**WHAT YOU SHOULD DO:** Restate verbatim the span of lines below between the line with "to SDK ([#92](https://github.ibm.com/coligo/go-sdk/issues/92))" and the line with "fixed tests after", including those two lines, and only that span.

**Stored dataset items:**

#####

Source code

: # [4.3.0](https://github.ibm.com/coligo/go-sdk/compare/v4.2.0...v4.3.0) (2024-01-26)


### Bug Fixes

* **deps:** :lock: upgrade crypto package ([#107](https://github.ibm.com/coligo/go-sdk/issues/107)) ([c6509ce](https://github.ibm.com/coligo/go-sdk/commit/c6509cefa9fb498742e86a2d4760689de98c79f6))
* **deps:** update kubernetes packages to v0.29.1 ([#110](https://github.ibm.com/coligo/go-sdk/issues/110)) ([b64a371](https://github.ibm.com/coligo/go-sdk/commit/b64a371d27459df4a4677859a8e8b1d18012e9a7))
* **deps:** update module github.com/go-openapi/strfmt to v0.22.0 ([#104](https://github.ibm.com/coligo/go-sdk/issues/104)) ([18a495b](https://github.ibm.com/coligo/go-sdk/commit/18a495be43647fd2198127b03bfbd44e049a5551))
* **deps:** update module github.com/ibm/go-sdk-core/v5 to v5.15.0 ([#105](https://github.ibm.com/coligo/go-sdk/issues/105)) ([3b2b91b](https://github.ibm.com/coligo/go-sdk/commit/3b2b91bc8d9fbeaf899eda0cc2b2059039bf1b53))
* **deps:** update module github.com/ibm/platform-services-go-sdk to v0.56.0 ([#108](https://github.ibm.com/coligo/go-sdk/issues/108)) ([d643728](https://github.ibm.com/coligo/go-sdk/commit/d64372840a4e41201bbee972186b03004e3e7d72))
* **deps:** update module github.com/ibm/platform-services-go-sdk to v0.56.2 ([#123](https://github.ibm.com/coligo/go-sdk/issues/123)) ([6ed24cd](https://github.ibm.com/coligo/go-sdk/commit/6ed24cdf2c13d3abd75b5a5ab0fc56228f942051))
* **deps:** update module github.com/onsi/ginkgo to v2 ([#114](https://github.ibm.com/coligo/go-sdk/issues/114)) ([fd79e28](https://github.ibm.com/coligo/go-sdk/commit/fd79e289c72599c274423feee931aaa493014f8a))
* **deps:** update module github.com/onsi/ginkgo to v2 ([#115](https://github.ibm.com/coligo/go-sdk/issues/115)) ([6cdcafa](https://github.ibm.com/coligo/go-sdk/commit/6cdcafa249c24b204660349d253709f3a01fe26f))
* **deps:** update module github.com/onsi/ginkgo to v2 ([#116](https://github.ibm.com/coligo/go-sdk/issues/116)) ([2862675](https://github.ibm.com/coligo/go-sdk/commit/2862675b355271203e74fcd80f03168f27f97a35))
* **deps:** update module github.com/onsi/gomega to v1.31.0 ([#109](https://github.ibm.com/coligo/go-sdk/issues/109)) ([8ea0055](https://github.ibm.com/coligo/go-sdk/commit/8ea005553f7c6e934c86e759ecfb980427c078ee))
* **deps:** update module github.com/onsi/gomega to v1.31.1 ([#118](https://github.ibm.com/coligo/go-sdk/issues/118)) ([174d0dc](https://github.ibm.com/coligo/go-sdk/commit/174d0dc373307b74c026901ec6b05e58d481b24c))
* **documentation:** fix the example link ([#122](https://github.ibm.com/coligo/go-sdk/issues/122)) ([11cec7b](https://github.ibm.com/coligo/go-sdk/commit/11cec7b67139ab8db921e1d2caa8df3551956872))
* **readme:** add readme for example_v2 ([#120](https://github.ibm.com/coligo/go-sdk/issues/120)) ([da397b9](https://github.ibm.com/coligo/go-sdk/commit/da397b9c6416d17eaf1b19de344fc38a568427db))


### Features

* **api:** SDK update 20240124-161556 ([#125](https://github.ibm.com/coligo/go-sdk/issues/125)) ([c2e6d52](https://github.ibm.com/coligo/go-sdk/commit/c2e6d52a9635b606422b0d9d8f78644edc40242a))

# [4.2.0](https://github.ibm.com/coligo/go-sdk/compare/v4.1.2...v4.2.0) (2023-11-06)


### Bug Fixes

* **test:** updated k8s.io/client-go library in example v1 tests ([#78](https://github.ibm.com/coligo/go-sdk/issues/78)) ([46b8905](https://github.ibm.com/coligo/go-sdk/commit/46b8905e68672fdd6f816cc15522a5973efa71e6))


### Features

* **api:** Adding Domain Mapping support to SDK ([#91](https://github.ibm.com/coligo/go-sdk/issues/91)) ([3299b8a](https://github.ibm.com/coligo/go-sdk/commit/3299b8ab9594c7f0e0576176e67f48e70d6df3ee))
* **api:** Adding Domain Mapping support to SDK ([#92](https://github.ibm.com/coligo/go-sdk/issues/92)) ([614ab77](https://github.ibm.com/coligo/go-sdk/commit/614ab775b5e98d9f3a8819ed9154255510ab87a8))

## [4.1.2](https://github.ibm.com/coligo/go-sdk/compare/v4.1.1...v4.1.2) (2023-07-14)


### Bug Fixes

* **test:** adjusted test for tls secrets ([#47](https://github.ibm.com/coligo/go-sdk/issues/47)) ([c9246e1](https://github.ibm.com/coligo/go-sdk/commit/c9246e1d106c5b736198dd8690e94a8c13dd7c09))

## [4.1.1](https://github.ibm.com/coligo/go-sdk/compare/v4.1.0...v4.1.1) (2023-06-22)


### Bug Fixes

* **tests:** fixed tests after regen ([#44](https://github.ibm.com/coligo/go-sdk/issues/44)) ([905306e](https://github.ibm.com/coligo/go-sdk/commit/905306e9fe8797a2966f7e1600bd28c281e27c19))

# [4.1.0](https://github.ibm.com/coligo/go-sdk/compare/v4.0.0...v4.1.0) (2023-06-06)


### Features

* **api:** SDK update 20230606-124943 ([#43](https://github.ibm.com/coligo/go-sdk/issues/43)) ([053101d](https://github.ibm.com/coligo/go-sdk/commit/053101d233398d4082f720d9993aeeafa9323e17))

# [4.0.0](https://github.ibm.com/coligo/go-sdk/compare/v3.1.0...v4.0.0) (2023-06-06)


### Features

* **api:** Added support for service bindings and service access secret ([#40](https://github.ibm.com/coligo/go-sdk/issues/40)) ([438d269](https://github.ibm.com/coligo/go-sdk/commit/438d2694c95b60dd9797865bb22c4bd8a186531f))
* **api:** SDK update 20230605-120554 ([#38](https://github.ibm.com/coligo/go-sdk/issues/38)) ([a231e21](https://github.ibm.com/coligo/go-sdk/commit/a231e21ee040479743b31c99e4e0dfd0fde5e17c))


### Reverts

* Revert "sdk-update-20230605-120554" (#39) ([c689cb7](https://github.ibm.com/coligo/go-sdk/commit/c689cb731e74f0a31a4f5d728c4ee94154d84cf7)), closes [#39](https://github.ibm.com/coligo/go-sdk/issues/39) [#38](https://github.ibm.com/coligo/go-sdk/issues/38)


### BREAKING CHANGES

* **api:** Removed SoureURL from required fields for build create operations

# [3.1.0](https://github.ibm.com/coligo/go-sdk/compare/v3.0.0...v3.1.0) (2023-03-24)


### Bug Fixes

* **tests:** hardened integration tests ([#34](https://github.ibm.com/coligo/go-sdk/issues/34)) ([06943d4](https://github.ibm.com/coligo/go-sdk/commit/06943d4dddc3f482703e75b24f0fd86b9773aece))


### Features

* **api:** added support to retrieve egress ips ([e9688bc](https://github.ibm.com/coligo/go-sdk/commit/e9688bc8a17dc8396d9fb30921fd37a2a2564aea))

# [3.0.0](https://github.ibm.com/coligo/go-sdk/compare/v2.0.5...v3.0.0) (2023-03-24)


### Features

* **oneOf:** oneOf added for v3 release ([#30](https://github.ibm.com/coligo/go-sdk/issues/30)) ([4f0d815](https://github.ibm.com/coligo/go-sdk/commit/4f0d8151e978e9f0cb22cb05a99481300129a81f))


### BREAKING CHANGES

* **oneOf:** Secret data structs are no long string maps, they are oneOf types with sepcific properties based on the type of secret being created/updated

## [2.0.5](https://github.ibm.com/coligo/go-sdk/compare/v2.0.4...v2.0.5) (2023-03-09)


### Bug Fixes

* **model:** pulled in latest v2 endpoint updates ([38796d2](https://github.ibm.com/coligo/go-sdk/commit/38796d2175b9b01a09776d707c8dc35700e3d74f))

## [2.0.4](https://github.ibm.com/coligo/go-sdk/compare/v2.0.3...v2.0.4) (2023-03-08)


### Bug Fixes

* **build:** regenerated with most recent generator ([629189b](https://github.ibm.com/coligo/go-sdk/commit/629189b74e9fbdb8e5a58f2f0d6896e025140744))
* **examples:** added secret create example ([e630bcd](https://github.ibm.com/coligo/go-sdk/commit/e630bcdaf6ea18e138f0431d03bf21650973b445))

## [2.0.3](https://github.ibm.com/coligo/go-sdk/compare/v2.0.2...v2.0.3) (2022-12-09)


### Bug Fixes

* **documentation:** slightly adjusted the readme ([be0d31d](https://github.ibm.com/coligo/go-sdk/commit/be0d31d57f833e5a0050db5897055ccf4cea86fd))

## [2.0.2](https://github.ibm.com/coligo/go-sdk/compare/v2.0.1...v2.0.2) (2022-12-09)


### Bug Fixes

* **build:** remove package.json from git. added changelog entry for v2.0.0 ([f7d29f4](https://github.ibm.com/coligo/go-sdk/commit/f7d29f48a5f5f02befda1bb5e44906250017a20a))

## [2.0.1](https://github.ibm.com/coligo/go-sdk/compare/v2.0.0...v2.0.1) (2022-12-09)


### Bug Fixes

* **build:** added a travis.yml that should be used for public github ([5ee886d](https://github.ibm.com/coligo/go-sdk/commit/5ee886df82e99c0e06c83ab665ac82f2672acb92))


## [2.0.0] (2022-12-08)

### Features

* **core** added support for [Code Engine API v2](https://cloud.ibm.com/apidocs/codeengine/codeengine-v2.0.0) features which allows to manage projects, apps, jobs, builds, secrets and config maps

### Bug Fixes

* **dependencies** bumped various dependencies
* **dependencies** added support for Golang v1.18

#####

**ANSWER SECTION:**
* **api:** Adding Domain Mapping support to SDK ([#92](https://github.ibm.com/coligo/go-sdk/issues/92)) ([614ab77](https://github.ibm.com/coligo/go-sdk/commit/614ab775b5e98d9f3a8819ed9154255510ab87a8))

## [4.1.2](https://github.ibm.com/coligo/go-sdk/compare/v4.1.1...v4.1.2) (2023-07-14)


### Bug Fixes

* **test:** adjusted test for tls secrets ([#47](https://github.ibm.com/coligo/go-sdk/issues/47)) ([c9246e1](https://github.ibm.com/coligo/go-sdk/commit/c9246e1d106c5b736198dd8690e94a8c13dd7c09))

## [4.1.1](https://github.ibm.com/coligo/go-sdk/compare/v4.1.0...v4.1.1) (2023-06-22)


### Bug Fixes

* **tests:** fixed tests after regen ([#44](https://github.ibm.com/coligo/go-sdk/issues/44)) ([905306e](https://github.ibm.com/coligo/go-sdk/commit/905306e9fe8797a2966f7e1600bd28c281e27c19))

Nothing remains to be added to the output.